The test data bottleneck

Flexible and fast software development is a competitive advantage. If your organization or the organization your work for is able to release software faster than another organization in the same market you’re king! Right?

All these efforts in Agile, Scrum, DevOps, Artificial Intelligence are all focussed on competitive advantages. We start virtualization or test automation. We use low code software development systems to adapt to new situations quickly. Organizational changes are implemented, like agile software development. And the agile ideology changed organizations. Nowadays everybody is working in teams or tribes. These teams are sometimes even self-regulated. But there is a major problem we often don’t think about: the test data bottleneck.

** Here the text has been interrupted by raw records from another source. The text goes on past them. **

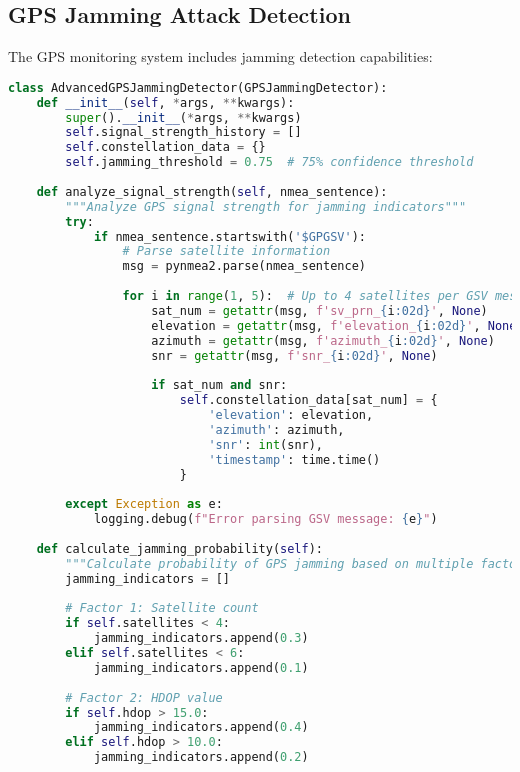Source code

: \documentclass[12pt,a4paper]{report}
\begin{document}
\subsection{GPS Jamming Attack Detection}

The GPS monitoring system includes jamming detection capabilities:

\begin{lstlisting}[language=Python, caption=Enhanced GPS Jamming Detection]
class AdvancedGPSJammingDetector(GPSJammingDetector):
    def __init__(self, *args, **kwargs):
        super().__init__(*args, **kwargs)
        self.signal_strength_history = []
        self.constellation_data = {}
        self.jamming_threshold = 0.75  # 75% confidence threshold
        
    def analyze_signal_strength(self, nmea_sentence):
        """Analyze GPS signal strength for jamming indicators"""
        try:
            if nmea_sentence.startswith('$GPGSV'):
                # Parse satellite information
                msg = pynmea2.parse(nmea_sentence)
                
                for i in range(1, 5):  # Up to 4 satellites per GSV message
                    sat_num = getattr(msg, f'sv_prn_{i:02d}', None)
                    elevation = getattr(msg, f'elevation_{i:02d}', None)
                    azimuth = getattr(msg, f'azimuth_{i:02d}', None)
                    snr = getattr(msg, f'snr_{i:02d}', None)
                    
                    if sat_num and snr:
                        self.constellation_data[sat_num] = {
                            'elevation': elevation,
                            'azimuth': azimuth,
                            'snr': int(snr),
                            'timestamp': time.time()
                        }
                        
        except Exception as e:
            logging.debug(f"Error parsing GSV message: {e}")
    
    def calculate_jamming_probability(self):
        """Calculate probability of GPS jamming based on multiple factors"""
        jamming_indicators = []
        
        # Factor 1: Satellite count
        if self.satellites < 4:
            jamming_indicators.append(0.3)
        elif self.satellites < 6:
            jamming_indicators.append(0.1)
            
        # Factor 2: HDOP value
        if self.hdop > 15.0:
            jamming_indicators.append(0.4)
        elif self.hdop > 10.0:
            jamming_indicators.append(0.2)
            

\end{lstlisting}
\end{document}
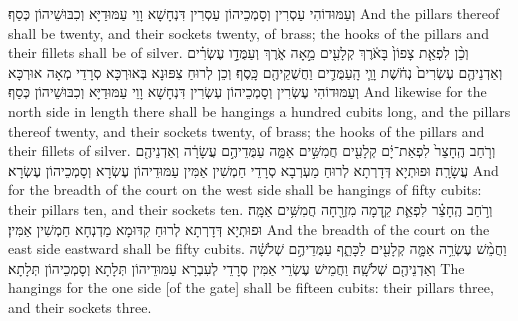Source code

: {{וְעַמּוּדוֹהִי עַסְרִין וְסָמְכֵיהוֹן עַסְרִין דִּנְחָשָׁא וָוֵי עַמּוּדַיָּא וְכִבּוּשֵׁיהוֹן כְּסַף׃}
{And the pillars thereof shall be twenty, and their sockets twenty, of brass; the hooks of the pillars and their fillets shall be of silver.}{}
{וְכֵ֨ן לִפְאַ֤ת צָפוֹן֙ בָּאֹ֔רֶךְ קְלָעִ֖ים מֵ֣אָה אֹ֑רֶךְ וְעַמֻּדָ֣ו עֶשְׂרִ֗ים וְאַדְנֵיהֶ֤ם עֶשְׂרִים֙ נְחֹ֔שֶׁת וָוֵ֧י הָֽעַמֻּדִ֛ים וַחֲשֻׁקֵיהֶ֖ם כָּֽסֶף׃}
{וְכֵן לְרוּחַ צִפּוּנָא בְּאוּרְכָּא סְרָדֵי מְאָה אוּרְכָּא וְעַמּוּדוֹהִי עֶשְׂרִין וְסָמְכֵיהוֹן עְשְׂרִין דִּנְחָשָׁא וָוֵי עַמּוּדַיָּא וְכִבּוּשֵׁיהוֹן כְּסַף׃}
{And likewise for the north side in length there shall be hangings a hundred cubits long, and the pillars thereof twenty, and their sockets twenty, of brass; the hooks of the pillars and their fillets of silver.}{}
{וְרֹ֤חַב הֶֽחָצֵר֙ לִפְאַת־יָ֔ם קְלָעִ֖ים חֲמִשִּׁ֣ים אַמָּ֑ה עַמֻּדֵיהֶ֣ם עֲשָׂרָ֔ה וְאַדְנֵיהֶ֖ם עֲשָׂרָֽה׃}
{וּפוּתְיָא דְּדָרְתָא לְרוּחַ מַעְרְבָא סְרָדֵי חַמְשִׁין אַמִּין עַמּוּדֵיהוֹן עֶשְׂרָא וְסָמְכֵיהוֹן עֶשְׂרָא׃}
{And for the breadth of the court on the west side shall be hangings of fifty cubits: their pillars ten, and their sockets ten.}{}
{וְרֹ֣חַב הֶֽחָצֵ֗ר לִפְאַ֛ת קֵ֥דְמָה מִזְרָ֖חָה חֲמִשִּׁ֥ים אַמָּֽה׃
}
{וּפוּתְיָא דְּדָרְתָא לְרוּחַ קִדּוּמָא מַדְנְחָא חַמְשִׁין אַמִּין׃}
{And the breadth of the court on the east side eastward shall be fifty cubits.}{}
{וַחֲמֵ֨שׁ עֶשְׂרֵ֥ה אַמָּ֛ה קְלָעִ֖ים לַכָּתֵ֑ף עַמֻּדֵיהֶ֣ם שְׁלֹשָׁ֔ה וְאַדְנֵיהֶ֖ם שְׁלֹשָֽׁה׃
}
{וַחֲמֵישׁ עֶשְׂרֵי אַמִּין סְרָדֵי לְעִבְרָא עַמּוּדֵיהוֹן תְּלָתָא וְסָמְכֵיהוֹן תְּלָתָא׃}
{The hangings for the one side [of the gate] shall be fifteen cubits: their pillars three, and their sockets three.}{}
}
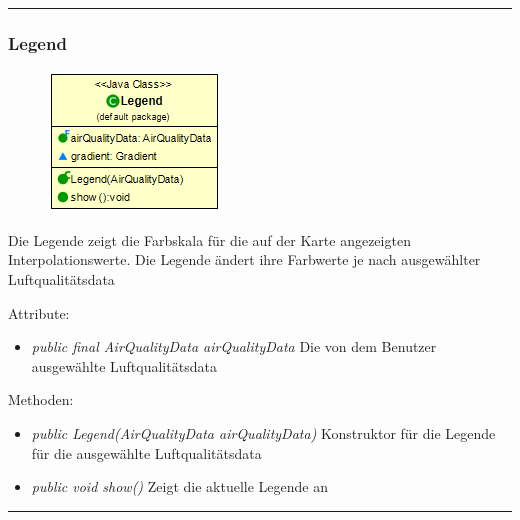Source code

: \rule{\textwidth}{0.4pt}
\subsubsection{Legend}
\begin{minipage}{0.3\textwidth}
    \begin{figure}[H]
        {\centering\includegraphics[scale = 0.5
        ]{media/view/map/Legend_Class.png}}
    \end{figure}
    \end{minipage} \hfill
    \begin{minipage}{0.6\textwidth}
Die Legende zeigt die Farbskala für die auf der Karte angezeigten Interpolationswerte. Die Legende ändert ihre Farbwerte je nach ausgewählter Luftqualitätsdata
\end{minipage}
\vspace{\baselineskip}
Attribute: \begin{itemize} [noitemsep]
     \item \emph{public final AirQualityData airQualityData} Die von dem Benutzer ausgewählte Luftqualitätsdata
\end{itemize}
Methoden: \begin{itemize} [noitemsep]
    \item \emph{public Legend(AirQualityData airQualityData)} Konstruktor für die Legende für die ausgewählte Luftqualitätsdata
    \item \emph{public void show()} Zeigt die aktuelle Legende an
\end{itemize}

\rule{\textwidth}{0.4pt}
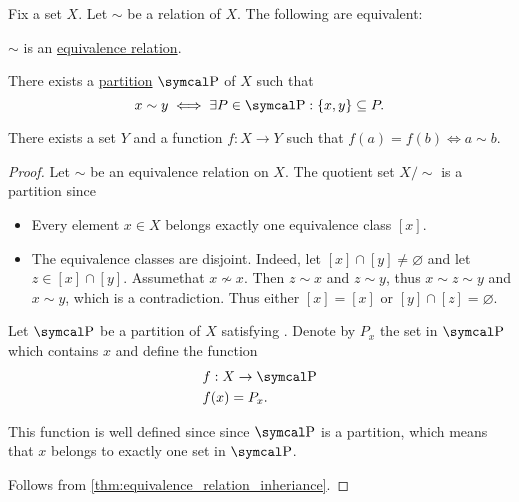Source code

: \begin{proposition}\label{thm:equivalence_partition}
  Fix a set \( X \). Let \( \sim \) be a relation of \( X \). The following are equivalent:
  \begin{defenum}
     \( \sim \) is an \hyperref[def:equivalence_relation]{equivalence relation}.

     There exists a \hyperref[def:set_partition]{partition} \( \CP \) of \( X \) such that
    \begin{equation}\label{thm:equivalence_partition/partition/property}
      x \sim y \iff \exists P \in \CP: \{ x, y \} \subseteq P.
    \end{equation}

     There exists a set \( Y \) and a function \( f: X \to Y \) such that \( f(a) = f(b) \iff a \sim b \).
  \end{defenum}
\end{proposition}
\begin{proof}
   Let \( \sim \) be an equivalence relation on \( X \). The quotient set \( X / \sim \) is a partition since
  \begin{itemize}
    \item Every element \( x \in X \) belongs exactly one equivalence class \( [x] \).
    \item The equivalence classes are disjoint. Indeed, let \( [x] \cap [y] \neq \varnothing \) and let \( z \in [x] \cap [y] \). Assume\LEM that \( x \not\sim x \). Then \( z \sim x \) and \( z \sim y \), thus \( x \sim z \sim y \) and \( x \sim y \), which is a contradiction. Thus either \( [x] = [x] \) or \( [y] \cap [z] = \varnothing \).
  \end{itemize}

   Let \( \CP \) be a partition of \( X \) satisfying . Denote by \( P_x \) the set in \( \CP \) which contains \( x \) and define the function
  \begin{align*}
    &f: X \to \CP \\
    &f(x) = P_x.
  \end{align*}

  This function is well defined since since \( \CP \) is a partition, which means that \( x \) belongs to exactly one set in \( \CP \).

   Follows from \cref{thm:equivalence_relation_inheriance}.
\end{proof}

Teams are multidiscipline: software developers, operations, software quality engineers, test automation engineers. And you probably have multiple of these teams. 10-30 teams? Sometimes less, sometimes more. One thing that’s certain is there are a lot of teams. And all these teams are developing and testing and producing software code. Typically there is only one test database on 5-10 teams. And then you’re lucky.

You are losing valuable time, because:

1. You are all working in the same environment on the same database

2. Searching for test cases in 100% in difficult

3. Your test data isn’t managed

Survival of the fittest

Multiple teams are working on a limited number of databases. And that makes sense, because unfortunately many core systems are built upon DB2 Databases or Oracle Databases or if you’re a bit lucky on MS SQL Server Databases. Maybe you’re using Postgress or MySQL. But these are upcoming. These database software systems aren’t free. So creating new large databases is expensive! Large is important here, because in many cases they don’t charge you really based upon the number of databases – they charge you based upon the size. The number of CPU cores is a way to send an invoice, the sizing in terabytes is another way. So size does really matter.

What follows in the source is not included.